Arnold Hiatt is an American businessman notable for having been the president of the Stride Rite footwear company. In addition, he is notable for having been a large contributor to political campaigns[1] for the Democratic Party[2] as well as being a voice calling for money to get out of politics. He has called for serious electoral reform and public financing of elections.[2][3] Hiatt has been consistently praised by Harvard Law School professor Lawrence Lessig for his stance on electoral reform.[4]
According to Harvard Law School professor Lawrence Lessig, in 1996 Hiatt advocated to then-president Bill Clinton that the president work hard to try to end "private funding of public elections", but Hiatt was repudiated by Clinton.[
6][7] In 2007, Hiatt wrote:
Clearly, the way we finance elections is undermining our democracy. The current campaign finance system forces good people to spend far too much time talking to narrow slices of our society and at the expense of focusing on the nation's business. Only the wealthiest citizens or special interests can provide the enormous amounts of money required to run for or stay in office. Even the most trusting among us must recognize the potentially corrupting incentives that this creates.
Arnold Hiatt, writing in the Boston Globe, 2007[3]

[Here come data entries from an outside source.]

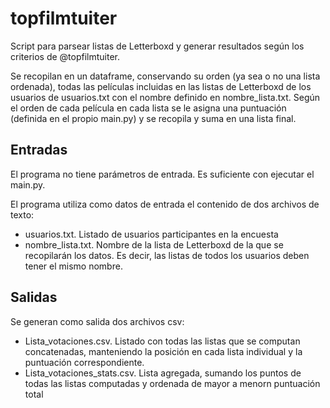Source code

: # topfilmtuiter
Script para parsear listas de Letterboxd y generar resultados según los criterios de @topfilmtuiter.

Se recopilan en un dataframe, conservando su orden (ya sea o no una lista ordenada), todas las películas incluidas en las listas de Letterboxd de los usuarios de usuarios.txt con el nombre definido en nombre_lista.txt.
Según el orden de cada película en cada lista se le asigna una puntuación (definida en el propio main.py) y se recopila y suma en una lista final.

## Entradas
El programa no tiene parámetros de entrada. Es suficiente con ejecutar el main.py.

El programa utiliza como datos de entrada el contenido de dos archivos de texto:
- usuarios.txt. Listado de usuarios participantes en la encuesta
- nombre_lista.txt. Nombre de la lista de Letterboxd de la que se recopilarán los datos. Es decir, las listas de todos los usuarios deben tener el mismo nombre.

## Salidas
Se generan como salida dos archivos csv:
- Lista_votaciones.csv. Listado con todas las listas que se computan concatenadas, manteniendo la posición en cada lista individual y la puntuación correspondiente.
- Lista_votaciones_stats.csv. Lista agregada, sumando los puntos de todas las listas computadas y ordenada de mayor a menorn puntuación total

Hiatt has urged passage of the Senate Fair Elections Now Act introduced by Senators Dick Durbin and Arlen Specter, which is a bipartisan proposal to raise a "large number of small donations to show their credibility with the public" before qualifying for public funding for their campaigns.[3]
My own special interest is to get special-interest money out of the political process. The influence of that money indirectly costs taxpayers far more than the costs of liberating the electoral process from the special-interest lobbyists.